Each line of the material below that holds the word "Дата" needs to be copied.

+ + + + + + +

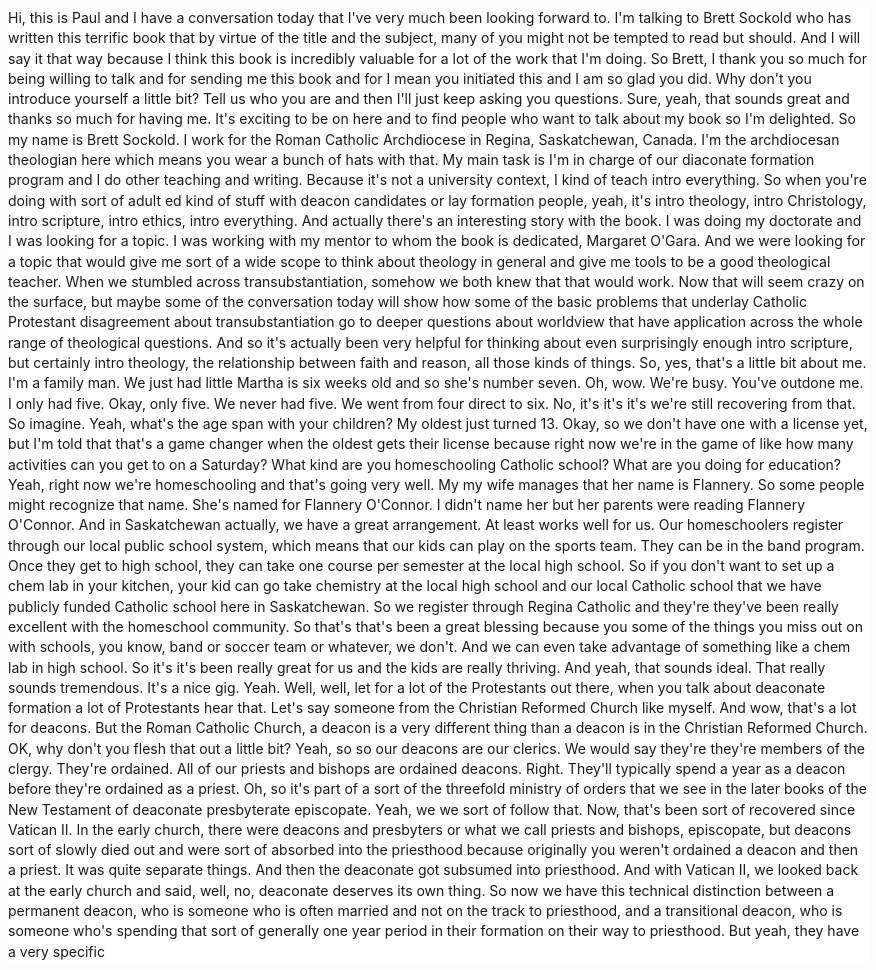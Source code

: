  Hi, this is Paul and I have a conversation today that I've very much been looking forward to. I'm talking to Brett Sockold who has written this terrific book that by virtue of the title and the subject, many of you might not be tempted to read but should. And I will say it that way because I think this book is incredibly valuable for a lot of the work that I'm doing. So Brett, I thank you so much for being willing to talk and for sending me this book and for I mean you initiated this and I am so glad you did. Why don't you introduce yourself a little bit? Tell us who you are and then I'll just keep asking you questions. Sure, yeah, that sounds great and thanks so much for having me. It's exciting to be on here and to find people who want to talk about my book so I'm delighted. So my name is Brett Sockold. I work for the Roman Catholic Archdiocese in Regina, Saskatchewan, Canada. I'm the archdiocesan theologian here which means you wear a bunch of hats with that. My main task is I'm in charge of our diaconate formation program and I do other teaching and writing. Because it's not a university context, I kind of teach intro everything. So when you're doing with sort of adult ed kind of stuff with deacon candidates or lay formation people, yeah, it's intro theology, intro Christology, intro scripture, intro ethics, intro everything. And actually there's an interesting story with the book. I was doing my doctorate and I was looking for a topic. I was working with my mentor to whom the book is dedicated, Margaret O'Gara. And we were looking for a topic that would give me sort of a wide scope to think about theology in general and give me tools to be a good theological teacher. When we stumbled across transubstantiation, somehow we both knew that that would work. Now that will seem crazy on the surface, but maybe some of the conversation today will show how some of the basic problems that underlay Catholic Protestant disagreement about transubstantiation go to deeper questions about worldview that have application across the whole range of theological questions. And so it's actually been very helpful for thinking about even surprisingly enough intro scripture, but certainly intro theology, the relationship between faith and reason, all those kinds of things. So, yes, that's a little bit about me. I'm a family man. We just had little Martha is six weeks old and so she's number seven. Oh, wow. We're busy. You've outdone me. I only had five. Okay, only five. We never had five. We went from four direct to six. No, it's it's it's we're still recovering from that. So imagine. Yeah, what's the age span with your children? My oldest just turned 13. Okay, so we don't have one with a license yet, but I'm told that that's a game changer when the oldest gets their license because right now we're in the game of like how many activities can you get to on a Saturday? What kind are you homeschooling Catholic school? What are you doing for education? Yeah, right now we're homeschooling and that's going very well. My my wife manages that her name is Flannery. So some people might recognize that name. She's named for Flannery O'Connor. I didn't name her but her parents were reading Flannery O'Connor. And in Saskatchewan actually, we have a great arrangement. At least works well for us. Our homeschoolers register through our local public school system, which means that our kids can play on the sports team. They can be in the band program. Once they get to high school, they can take one course per semester at the local high school. So if you don't want to set up a chem lab in your kitchen, your kid can go take chemistry at the local high school and our local Catholic school that we have publicly funded Catholic school here in Saskatchewan. So we register through Regina Catholic and they're they've been really excellent with the homeschool community. So that's that's been a great blessing because you some of the things you miss out on with schools, you know, band or soccer team or whatever, we don't. And we can even take advantage of something like a chem lab in high school. So it's it's been really great for us and the kids are really thriving. And yeah, that sounds ideal. That really sounds tremendous. It's a nice gig. Yeah. Well, well, let for a lot of the Protestants out there, when you talk about deaconate formation a lot of Protestants hear that. Let's say someone from the Christian Reformed Church like myself. And wow, that's a lot for deacons. But the Roman Catholic Church, a deacon is a very different thing than a deacon is in the Christian Reformed Church. OK, why don't you flesh that out a little bit? Yeah, so so our deacons are our clerics. We would say they're they're members of the clergy. They're ordained. All of our priests and bishops are ordained deacons. Right. They'll typically spend a year as a deacon before they're ordained as a priest. Oh, so it's part of a sort of the threefold ministry of orders that we see in the later books of the New Testament of deaconate presbyterate episcopate. Yeah, we we sort of follow that. Now, that's been sort of recovered since Vatican II. In the early church, there were deacons and presbyters or what we call priests and bishops, episcopate, but deacons sort of slowly died out and were sort of absorbed into the priesthood because originally you weren't ordained a deacon and then a priest. It was quite separate things. And then the deaconate got subsumed into priesthood. And with Vatican II, we looked back at the early church and said, well, no, deaconate deserves its own thing. So now we have this technical distinction between a permanent deacon, who is someone who is often married and not on the track to priesthood, and a transitional deacon, who is someone who's spending that sort of generally one year period in their formation on their way to priesthood. But yeah, they have a very specific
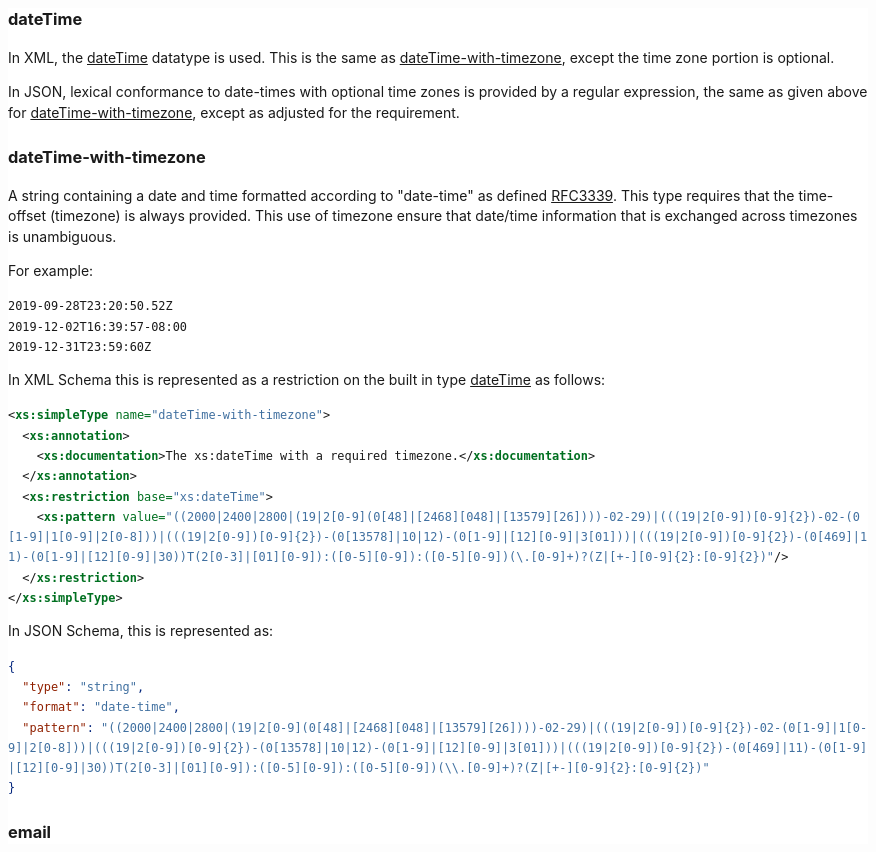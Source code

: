 ### dateTime

In XML, the [dateTime](https://www.w3.org/TR/xmlschema11-2/#dateTime) datatype is used. This is the same as
[dateTime-with-timezone](#datetime-with-timezone), except the time zone portion is optional.

In JSON, lexical conformance to date-times with optional time zones is provided by a regular expression, the same as given above for [dateTime-with-timezone](#datetime-with-timezone), except as adjusted for the requirement.

### dateTime-with-timezone

A string containing a date and time formatted according to "date-time" as defined [RFC3339](https://tools.ietf.org/html/rfc3339#section-5.6). This type requires that the time-offset (timezone) is always provided. This use of timezone ensure that date/time information that is exchanged across timezones is unambiguous.

For example:

```
2019-09-28T23:20:50.52Z
2019-12-02T16:39:57-08:00
2019-12-31T23:59:60Z
```

In XML Schema this is represented as a restriction on the built in type [dateTime](https://www.w3.org/TR/xmlschema11-2/#dateTime) as follows:

```XML
<xs:simpleType name="dateTime-with-timezone">
  <xs:annotation>
    <xs:documentation>The xs:dateTime with a required timezone.</xs:documentation>
  </xs:annotation>
  <xs:restriction base="xs:dateTime">
    <xs:pattern value="((2000|2400|2800|(19|2[0-9](0[48]|[2468][048]|[13579][26])))-02-29)|(((19|2[0-9])[0-9]{2})-02-(0[1-9]|1[0-9]|2[0-8]))|(((19|2[0-9])[0-9]{2})-(0[13578]|10|12)-(0[1-9]|[12][0-9]|3[01]))|(((19|2[0-9])[0-9]{2})-(0[469]|11)-(0[1-9]|[12][0-9]|30))T(2[0-3]|[01][0-9]):([0-5][0-9]):([0-5][0-9])(\.[0-9]+)?(Z|[+-][0-9]{2}:[0-9]{2})"/>
  </xs:restriction>
</xs:simpleType>
```

In JSON Schema, this is represented as:

```JSON
{
  "type": "string",
  "format": "date-time",
  "pattern": "((2000|2400|2800|(19|2[0-9](0[48]|[2468][048]|[13579][26])))-02-29)|(((19|2[0-9])[0-9]{2})-02-(0[1-9]|1[0-9]|2[0-8]))|(((19|2[0-9])[0-9]{2})-(0[13578]|10|12)-(0[1-9]|[12][0-9]|3[01]))|(((19|2[0-9])[0-9]{2})-(0[469]|11)-(0[1-9]|[12][0-9]|30))T(2[0-3]|[01][0-9]):([0-5][0-9]):([0-5][0-9])(\\.[0-9]+)?(Z|[+-][0-9]{2}:[0-9]{2})"
}
```

### email

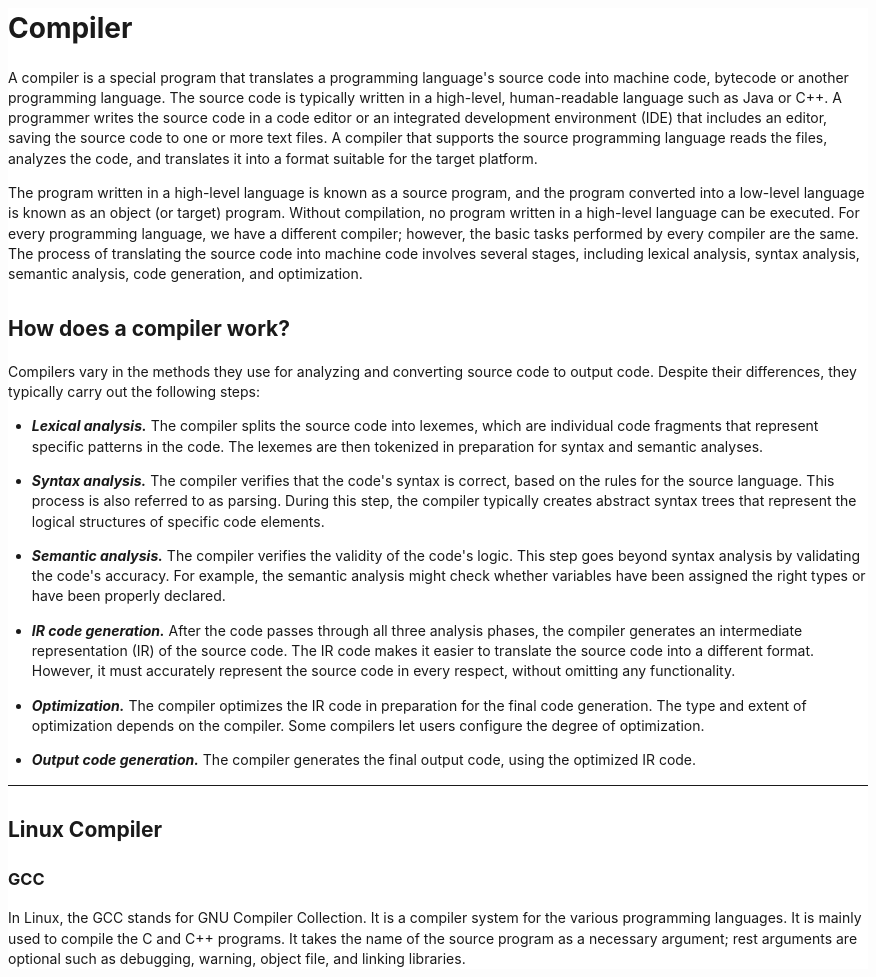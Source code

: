 # Compiler

A compiler is a special program that translates a programming language's source code into machine code, bytecode or another programming language. The source code is typically written in a high-level, human-readable language such as Java or C++. A programmer writes the source code in a code editor or an integrated development environment (IDE) that includes an editor, saving the source code to one or more text files. A compiler that supports the source programming language reads the files, analyzes the code, and translates it into a format suitable for the target platform.

The program written in a high-level language is known as a source program, and the program converted into a low-level language is known as an object (or target) program. Without compilation, no program written in a high-level language can be executed. For every programming language, we have a different compiler; however, the basic tasks performed by every compiler are the same. The process of translating the source code into machine code involves several stages, including lexical analysis, syntax analysis, semantic analysis, code generation, and optimization.

## How does a compiler work?
Compilers vary in the methods they use for analyzing and converting source code to output code. Despite their differences, they typically carry out the following steps:

* ***Lexical analysis.*** The compiler splits the source code into lexemes, which are individual code fragments that represent specific patterns in the code. The lexemes are then tokenized in preparation for syntax and semantic analyses.

* ***Syntax analysis.*** The compiler verifies that the code's syntax is correct, based on the rules for the source language. This process is also referred to as parsing. During this step, the compiler typically creates abstract syntax trees that represent the logical structures of specific code elements.

* ***Semantic analysis.*** The compiler verifies the validity of the code's logic. This step goes beyond syntax analysis by validating the code's accuracy. For example, the semantic analysis might check whether variables have been assigned the right types or have been properly declared.

* ***IR code generation.*** After the code passes through all three analysis phases, the compiler generates an intermediate representation (IR) of the source code. The IR code makes it easier to translate the source code into a different format. However, it must accurately represent the source code in every respect, without omitting any functionality.

* ***Optimization.*** The compiler optimizes the IR code in preparation for the final code generation. The type and extent of optimization depends on the compiler. Some compilers let users configure the degree of optimization.

* ***Output code generation.*** The compiler generates the final output code, using the optimized IR code.
- - - -
## Linux Compiler
### GCC

In Linux, the GCC stands for GNU Compiler Collection. It is a compiler system for the various programming languages. It is mainly used to compile the C and C++ programs. It takes the name of the source program as a necessary argument; rest arguments are optional such as debugging, warning, object file, and linking libraries.
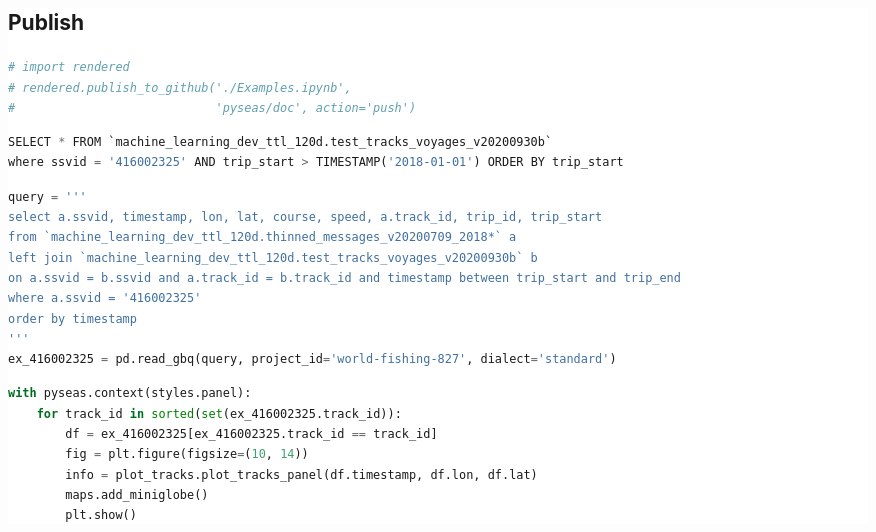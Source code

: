 

## Publish


```python
# import rendered
# rendered.publish_to_github('./Examples.ipynb', 
#                            'pyseas/doc', action='push')
```


```python
SELECT * FROM `machine_learning_dev_ttl_120d.test_tracks_voyages_v20200930b` 
where ssvid = '416002325' AND trip_start > TIMESTAMP('2018-01-01') ORDER BY trip_start
```


```python
query = '''
select a.ssvid, timestamp, lon, lat, course, speed, a.track_id, trip_id, trip_start
from `machine_learning_dev_ttl_120d.thinned_messages_v20200709_2018*` a 
left join `machine_learning_dev_ttl_120d.test_tracks_voyages_v20200930b` b
on a.ssvid = b.ssvid and a.track_id = b.track_id and timestamp between trip_start and trip_end 
where a.ssvid = '416002325'
order by timestamp
'''
ex_416002325 = pd.read_gbq(query, project_id='world-fishing-827', dialect='standard')  
```


```python
with pyseas.context(styles.panel):
    for track_id in sorted(set(ex_416002325.track_id)):
        df = ex_416002325[ex_416002325.track_id == track_id]
        fig = plt.figure(figsize=(10, 14))
        info = plot_tracks.plot_tracks_panel(df.timestamp, df.lon, df.lat)
        maps.add_miniglobe()
        plt.show()
```

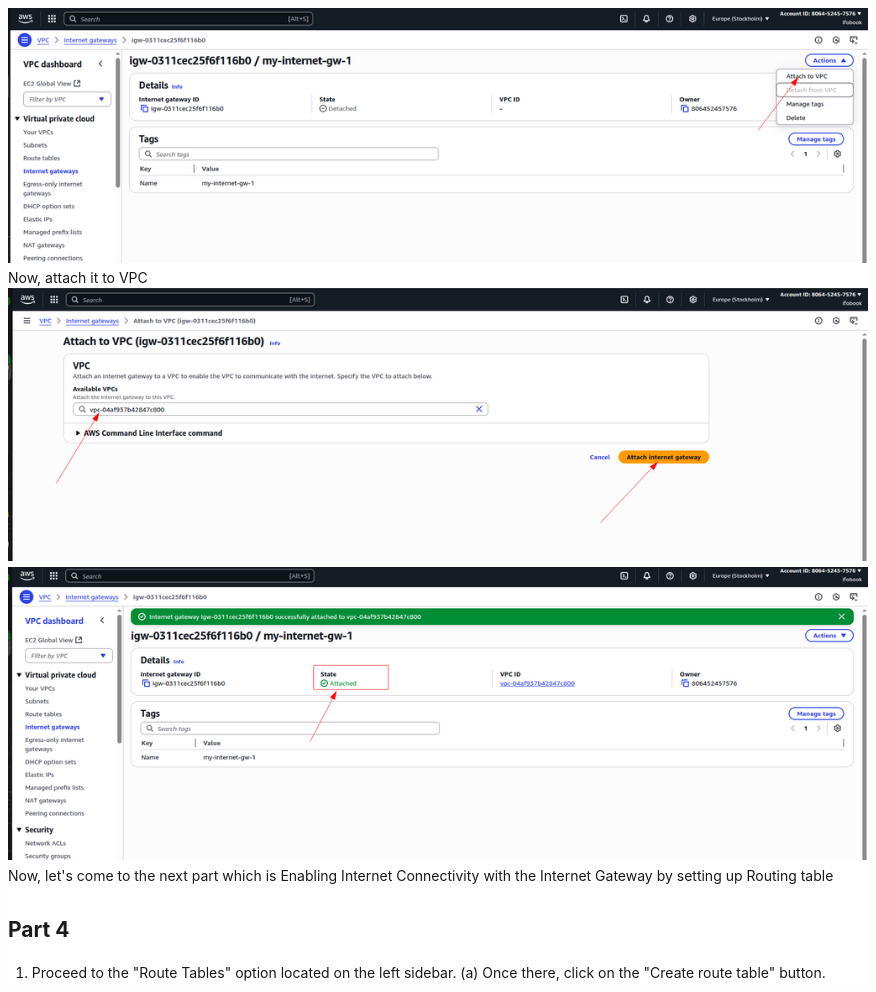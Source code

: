 ![image](assets/image13.png)
Now, attach it to VPC
![image](assets/image14.png)
![image](assets/image15.png)
Now, let's come to the next part which is Enabling Internet Connectivity with the Internet Gateway by setting up Routing table

## Part 4
1. Proceed to the "Route Tables" option located on the left sidebar.
(a) Once there, click on the "Create route table" button.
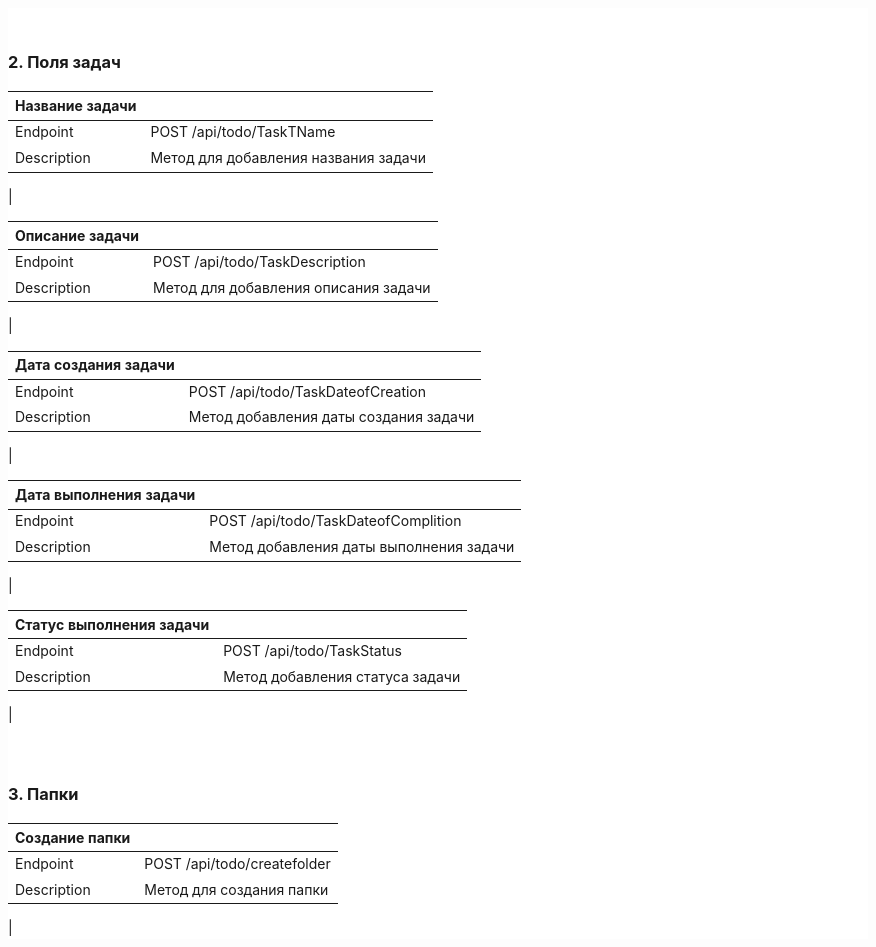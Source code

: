 <br>

### 2. Поля задач
| Название задачи |                           |
| -----------     | --------------------------|
| Endpoint        |POST /api/todo/TaskТName |
| Description     | Метод для добавления названия задачи |
|

| Описание задачи |                           |
| -----------     | --------------------------|
| Endpoint        |POST /api/todo/TaskDescription |
| Description     | Метод для добавления описания задачи |
|

| Дата создания задачи |                           |
| -----------     | --------------------------|
| Endpoint        |POST /api/todo/TaskDateofCreation |
| Description     | Метод добавления даты создания задачи |
|

| Дата выполнения задачи |                           |
| -----------     | --------------------------|
| Endpoint        |POST /api/todo/TaskDateofComplition |
| Description     | Метод добавления даты выполнения задачи |
|

| Статус выполнения задачи |                           |
| -----------     | --------------------------|
| Endpoint        |POST /api/todo/TaskStatus |
| Description     | Метод добавления статуса задачи |
|

<br>

### 3. Папки
| Создание папки |                           |
| -----------     | --------------------------|
| Endpoint        | POST /api/todo/createfolder |
| Description     | Метод для создания папки |
|
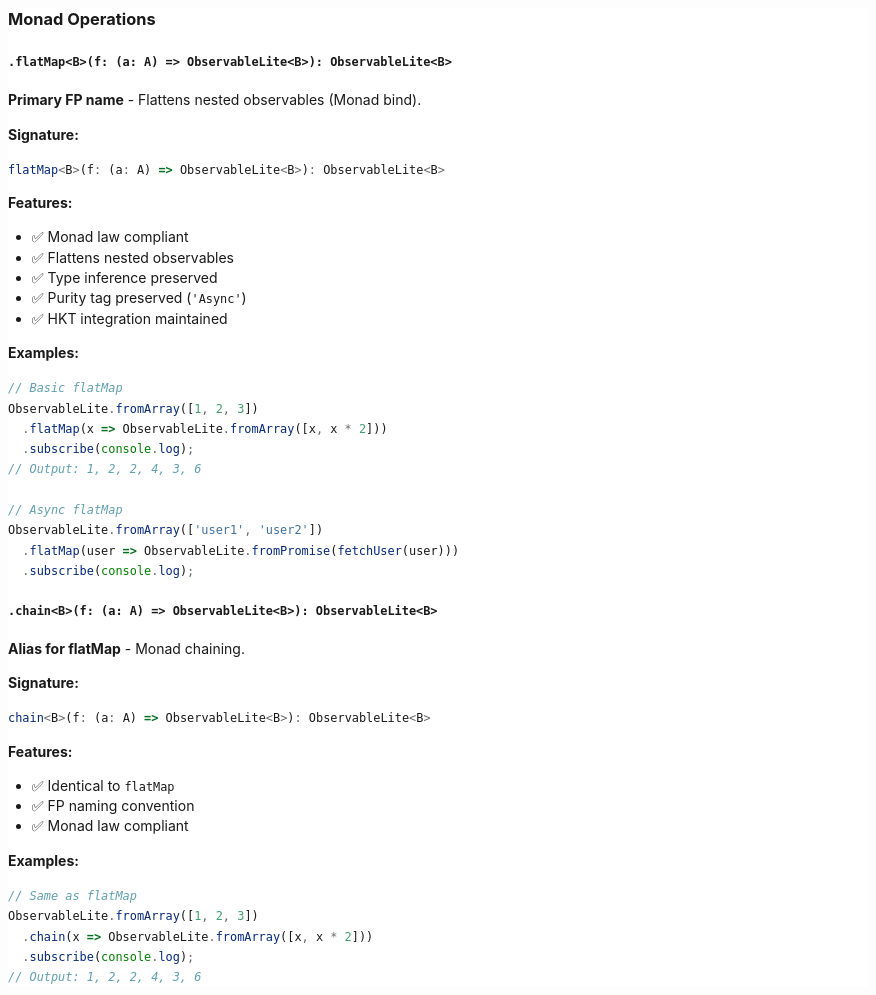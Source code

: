 ### **Monad Operations**

#### `.flatMap<B>(f: (a: A) => ObservableLite<B>): ObservableLite<B>`
**Primary FP name** - Flattens nested observables (Monad bind).

**Signature:**
```typescript
flatMap<B>(f: (a: A) => ObservableLite<B>): ObservableLite<B>
```

**Features:**
- ✅ Monad law compliant
- ✅ Flattens nested observables
- ✅ Type inference preserved
- ✅ Purity tag preserved (`'Async'`)
- ✅ HKT integration maintained

**Examples:**
```typescript
// Basic flatMap
ObservableLite.fromArray([1, 2, 3])
  .flatMap(x => ObservableLite.fromArray([x, x * 2]))
  .subscribe(console.log);
// Output: 1, 2, 2, 4, 3, 6

// Async flatMap
ObservableLite.fromArray(['user1', 'user2'])
  .flatMap(user => ObservableLite.fromPromise(fetchUser(user)))
  .subscribe(console.log);
```

#### `.chain<B>(f: (a: A) => ObservableLite<B>): ObservableLite<B>`
**Alias for flatMap** - Monad chaining.

**Signature:**
```typescript
chain<B>(f: (a: A) => ObservableLite<B>): ObservableLite<B>
```

**Features:**
- ✅ Identical to `flatMap`
- ✅ FP naming convention
- ✅ Monad law compliant

**Examples:**
```typescript
// Same as flatMap
ObservableLite.fromArray([1, 2, 3])
  .chain(x => ObservableLite.fromArray([x, x * 2]))
  .subscribe(console.log);
// Output: 1, 2, 2, 4, 3, 6
```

+ + + + + + +

[Finished task]:
| Дата создания задачи |                           |
| Дата выполнения задачи |                           |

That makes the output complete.